Компания же моих друзей состоит из тех, кого компания из регби-клуба и тэдэ называет «богемой», кто ставит в студенческом театре пьесы о холокосте, гомосексуалах и ядерных шахтах, пишет рассказы и стихи и публикует их пару раз в год в маленьких сборничках и вечером по четвергам ходит смотреть фильмы с субтитрами в художественную галерею, куда компания, с которой тусуется девушка, стоящая у двери моей комнаты, не сунулась бы под страхом смертной казни.
И выпиваем мы в совсем разных пабах.
Хотя мы часто бываем в одних и тех же помещениях, наши пути почти никогда не пересекаются.
– Здравствуй, – говорю я.
– Ага, привет, – говорит она. – Тебя ведь Сэнд зовут?
Она заходит и садится на мою кровать.
– Ну, заходи, – говорю я.
– Уже, – говорит она и смотрит на меня так, будто я сморозила чушь.
Я смеюсь.
Пауза.
– Кофе хочешь? – говорю я.
– Нет, спасибо.

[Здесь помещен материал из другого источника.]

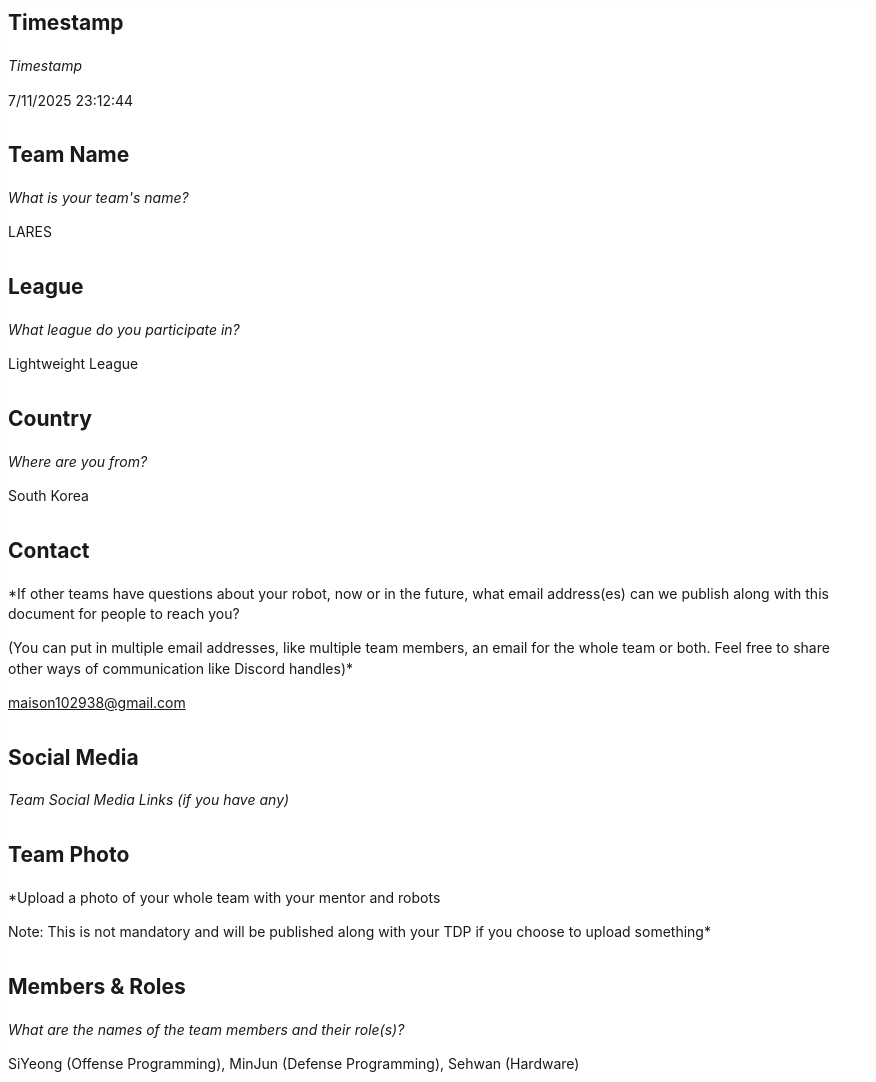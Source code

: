 ## Timestamp

*Timestamp*

7/11/2025 23:12:44

## Team Name

*What is your team's name?*

LARES

## League

*What league do you participate in?*

Lightweight League

## Country

*Where are you from?*

South Korea

## Contact

*If other teams have questions about your robot, now or in the future, what email address(es) can we publish along with this document for people to reach you?

(You can put in multiple email addresses, like multiple team members, an email for the whole team or both. Feel free to share other ways of communication like Discord handles)*

maison102938@gmail.com

## Social Media

*Team Social Media Links (if you have any)*



## Team Photo

*Upload a photo of your whole team with your mentor and robots

Note: This is not mandatory and will be published along with your TDP if you choose to upload something*



## Members & Roles

*What are the names of the team members and their role(s)?*

SiYeong (Offense Programming), MinJun (Defense Programming), Sehwan (Hardware)
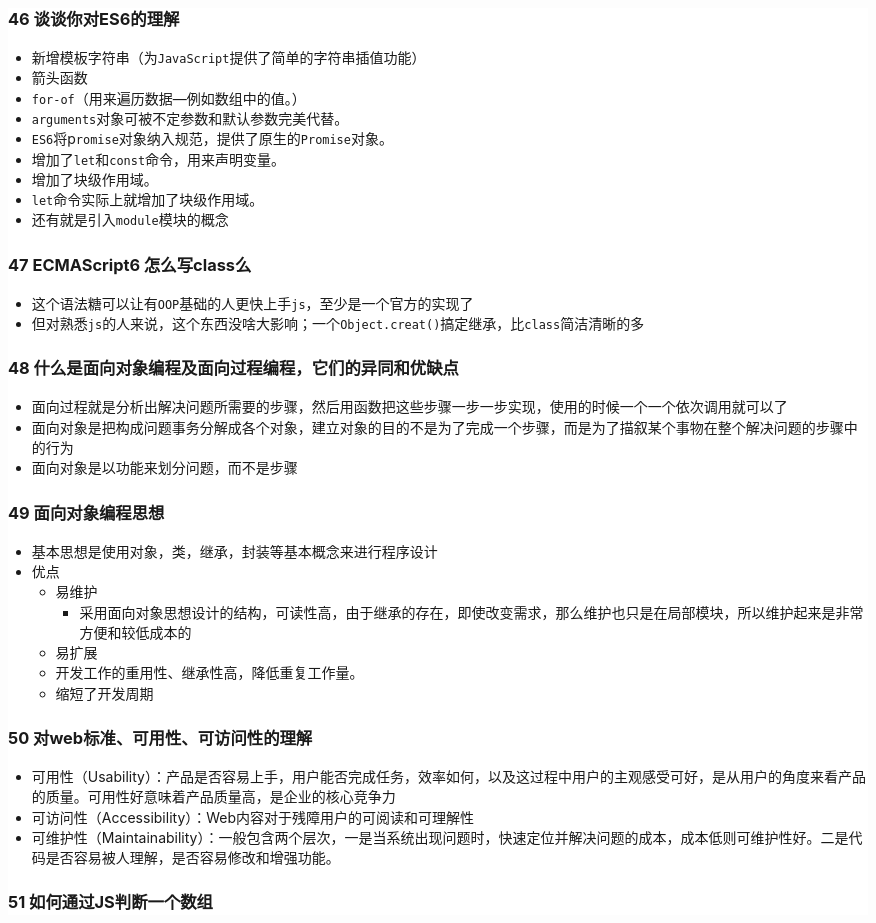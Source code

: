
### 46 谈谈你对ES6的理解

- 新增模板字符串（为`JavaScript`提供了简单的字符串插值功能）
- 箭头函数
- `for-of`（用来遍历数据—例如数组中的值。）
- `arguments`对象可被不定参数和默认参数完美代替。
- `ES6`将p`romise`对象纳入规范，提供了原生的`Promise`对象。
- 增加了`let`和`const`命令，用来声明变量。
- 增加了块级作用域。
- `let`命令实际上就增加了块级作用域。
- 还有就是引入`module`模块的概念

### 47 ECMAScript6 怎么写class么

- 这个语法糖可以让有`OOP`基础的人更快上手`js`，至少是一个官方的实现了
- 但对熟悉`js`的人来说，这个东西没啥大影响；一个`Object.creat()`搞定继承，比`class`简洁清晰的多

### 48 什么是面向对象编程及面向过程编程，它们的异同和优缺点

- 面向过程就是分析出解决问题所需要的步骤，然后用函数把这些步骤一步一步实现，使用的时候一个一个依次调用就可以了
- 面向对象是把构成问题事务分解成各个对象，建立对象的目的不是为了完成一个步骤，而是为了描叙某个事物在整个解决问题的步骤中的行为
- 面向对象是以功能来划分问题，而不是步骤

### 49 面向对象编程思想

- 基本思想是使用对象，类，继承，封装等基本概念来进行程序设计
- 优点
  - 易维护
    - 采用面向对象思想设计的结构，可读性高，由于继承的存在，即使改变需求，那么维护也只是在局部模块，所以维护起来是非常方便和较低成本的
  - 易扩展
  - 开发工作的重用性、继承性高，降低重复工作量。
  - 缩短了开发周期


### 50 对web标准、可用性、可访问性的理解

- 可用性（Usability）：产品是否容易上手，用户能否完成任务，效率如何，以及这过程中用户的主观感受可好，是从用户的角度来看产品的质量。可用性好意味着产品质量高，是企业的核心竞争力
- 可访问性（Accessibility）：Web内容对于残障用户的可阅读和可理解性
- 可维护性（Maintainability）：一般包含两个层次，一是当系统出现问题时，快速定位并解决问题的成本，成本低则可维护性好。二是代码是否容易被人理解，是否容易修改和增强功能。

### 51 如何通过JS判断一个数组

Мне просто нужна твоя помощь в одном деле, – говорит она.
– Какая? – говорю я.
– Я учусь в твоей группе, – говорит она. – Я Мартина Инглз.
– Ага, знаю, – говорю я.
– Но я на другом семинаре по практической критике, – говорит она. – И на этой неделе я должна подготовить для своего семинара доклад по поэзии. Я знаю, ты готовишь такой же, в смысле, о том же стихотворении, для своего семинара.
– Ты в порядке? – говорю я.
Кажется, она готова расплакаться.
– Нет, – говорит она.
Она просит дать ей списать мой доклад, который я буду делать по заданному стихотворению, чтобы она прочитала его на своем семинаре на ту же тему.

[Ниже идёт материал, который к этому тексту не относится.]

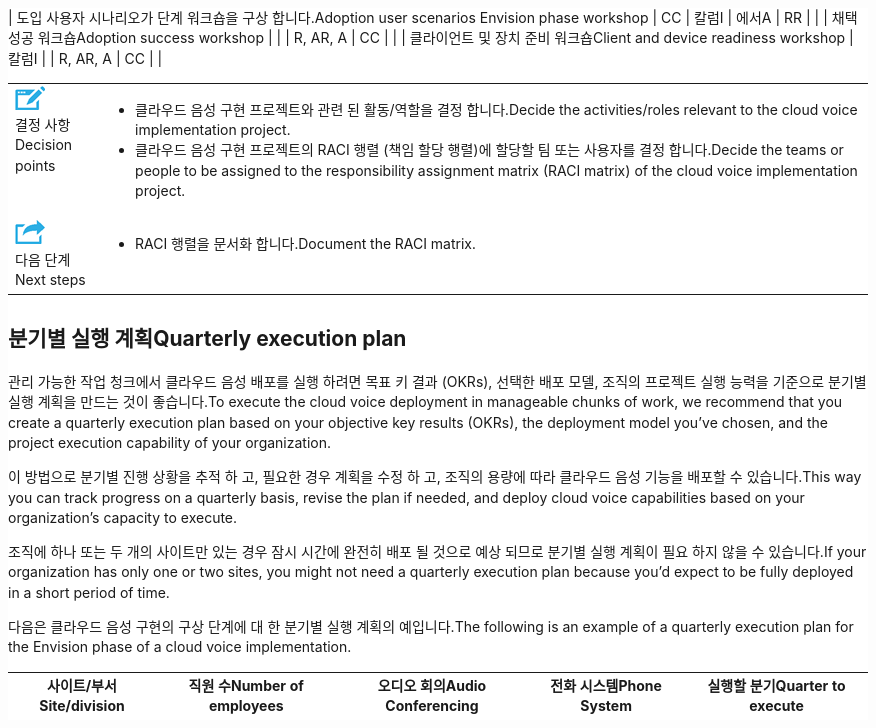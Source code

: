 | <span data-ttu-id="fea9f-155">도입 사용자 시나리오가 단계 워크숍을 구상 합니다.</span><span class="sxs-lookup"><span data-stu-id="fea9f-155">Adoption user scenarios Envision phase workshop</span></span>       | <span data-ttu-id="fea9f-156">C</span><span class="sxs-lookup"><span data-stu-id="fea9f-156">C</span></span>            | <span data-ttu-id="fea9f-157">칼럼</span><span class="sxs-lookup"><span data-stu-id="fea9f-157">I</span></span>                            | <span data-ttu-id="fea9f-158">에서</span><span class="sxs-lookup"><span data-stu-id="fea9f-158">A</span></span>          | <span data-ttu-id="fea9f-159">R</span><span class="sxs-lookup"><span data-stu-id="fea9f-159">R</span></span>                                     |                               |
| <span data-ttu-id="fea9f-160">채택 성공 워크숍</span><span class="sxs-lookup"><span data-stu-id="fea9f-160">Adoption success workshop</span></span>                             |              |                              | <span data-ttu-id="fea9f-161">R, A</span><span class="sxs-lookup"><span data-stu-id="fea9f-161">R, A</span></span>       | <span data-ttu-id="fea9f-162">C</span><span class="sxs-lookup"><span data-stu-id="fea9f-162">C</span></span>                                     |                               |
| <span data-ttu-id="fea9f-163">클라이언트 및 장치 준비 워크숍</span><span class="sxs-lookup"><span data-stu-id="fea9f-163">Client and device readiness workshop</span></span>                  | <span data-ttu-id="fea9f-164">칼럼</span><span class="sxs-lookup"><span data-stu-id="fea9f-164">I</span></span>            |                              | <span data-ttu-id="fea9f-165">R, A</span><span class="sxs-lookup"><span data-stu-id="fea9f-165">R, A</span></span>       | <span data-ttu-id="fea9f-166">C</span><span class="sxs-lookup"><span data-stu-id="fea9f-166">C</span></span>                                     |                               |


<table>
<tr><td><img src="media/audio_conferencing_image7.png" alt="An icon depicting decision points"/> <br/><span data-ttu-id="fea9f-167">결정 사항</span><span class="sxs-lookup"><span data-stu-id="fea9f-167">Decision points</span></span></td><td><ul><li><span data-ttu-id="fea9f-168">클라우드 음성 구현 프로젝트와 관련 된 활동/역할을 결정 합니다.</span><span class="sxs-lookup"><span data-stu-id="fea9f-168">Decide the activities/roles relevant to the cloud voice implementation project.</span></span></li><li><span data-ttu-id="fea9f-169">클라우드 음성 구현 프로젝트의 RACI 행렬 (책임 할당 행렬)에 할당할 팀 또는 사용자를 결정 합니다.</span><span class="sxs-lookup"><span data-stu-id="fea9f-169">Decide the teams or people to be assigned to the responsibility assignment matrix (RACI matrix) of the cloud voice implementation project.</span></span></li></ul></td></tr>
<tr><td><img src="media/audio_conferencing_image9.png" alt="An icon depicting the next steps"/><br/><span data-ttu-id="fea9f-170">다음 단계</span><span class="sxs-lookup"><span data-stu-id="fea9f-170">Next steps</span></span></td><td><ul><li><span data-ttu-id="fea9f-171">RACI 행렬을 문서화 합니다.</span><span class="sxs-lookup"><span data-stu-id="fea9f-171">Document the RACI matrix.</span></span></li></ul></td></tr></table>

## <a name="quarterly-execution-plan"></a><span data-ttu-id="fea9f-172">분기별 실행 계획</span><span class="sxs-lookup"><span data-stu-id="fea9f-172">Quarterly execution plan</span></span>

<span data-ttu-id="fea9f-173">관리 가능한 작업 청크에서 클라우드 음성 배포를 실행 하려면 목표 키 결과 (OKRs), 선택한 배포 모델, 조직의 프로젝트 실행 능력을 기준으로 분기별 실행 계획을 만드는 것이 좋습니다.</span><span class="sxs-lookup"><span data-stu-id="fea9f-173">To execute the cloud voice deployment in manageable chunks of work, we recommend that you create a quarterly execution plan based on your objective key results (OKRs), the deployment model you’ve chosen, and the project execution capability of your organization.</span></span>

<span data-ttu-id="fea9f-174">이 방법으로 분기별 진행 상황을 추적 하 고, 필요한 경우 계획을 수정 하 고, 조직의 용량에 따라 클라우드 음성 기능을 배포할 수 있습니다.</span><span class="sxs-lookup"><span data-stu-id="fea9f-174">This way you can track progress on a quarterly basis, revise the plan if needed, and deploy cloud voice capabilities based on your organization’s capacity to execute.</span></span>

<span data-ttu-id="fea9f-175">조직에 하나 또는 두 개의 사이트만 있는 경우 잠시 시간에 완전히 배포 될 것으로 예상 되므로 분기별 실행 계획이 필요 하지 않을 수 있습니다.</span><span class="sxs-lookup"><span data-stu-id="fea9f-175">If your organization has only one or two sites, you might not need a quarterly execution plan because you’d expect to be fully deployed in a short period of time.</span></span>

<span data-ttu-id="fea9f-176">다음은 클라우드 음성 구현의 구상 단계에 대 한 분기별 실행 계획의 예입니다.</span><span class="sxs-lookup"><span data-stu-id="fea9f-176">The following is an example of a quarterly execution plan for the Envision phase of a cloud voice implementation.</span></span>

| <span data-ttu-id="fea9f-177">사이트/부서</span><span class="sxs-lookup"><span data-stu-id="fea9f-177">Site/division</span></span>                            | <span data-ttu-id="fea9f-178">직원 수</span><span class="sxs-lookup"><span data-stu-id="fea9f-178">Number of employees</span></span> | <span data-ttu-id="fea9f-179">오디오 회의</span><span class="sxs-lookup"><span data-stu-id="fea9f-179">Audio Conferencing</span></span> | <span data-ttu-id="fea9f-180">전화 시스템</span><span class="sxs-lookup"><span data-stu-id="fea9f-180">Phone System</span></span>                    | <span data-ttu-id="fea9f-181">실행할 분기</span><span class="sxs-lookup"><span data-stu-id="fea9f-181">Quarter to execute</span></span> |
|------------------------------------------|---------------------|--------------------|---------------------------------|--------------------|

– Ага, ну конечно, – говорю я.
– Значит, дашь? – говорит она.
– Нет. Это была ирония. С какой вдруг стати? – говорю я.
– Прошлой ночью, – говорит она, – я глаз не сомкнула. Хотела даже пойти и сигануть с моста в Фарре. Тогда не придется страдать всей этой чепухой.
– Угу, – говорю я. – Но давай отвлечемся от твоего надвигающегося нервного срыва. Если я дам тебе списать, а потом зачитаю тот же доклад на своем семинаре, который состоится на следующий день после твоего, все решат, что это я списала у тебя.
– Я постоянно думаю о том, чтобы выброситься из окна своей комнаты, – говорит она. – Постоянно представляю себе, как лечу вниз.
– Ты живешь на первом этаже, – говорю я.
– Все равно высоко падать, – говорит она.
Я смеюсь. Она тоже смеется, но от этого еще больше кажется, что она вот-вот разрыдается.
– Ненавижу поэзию, – говорит она.
– Зачем же ты тогда пошла на английское отделение? – говорю я.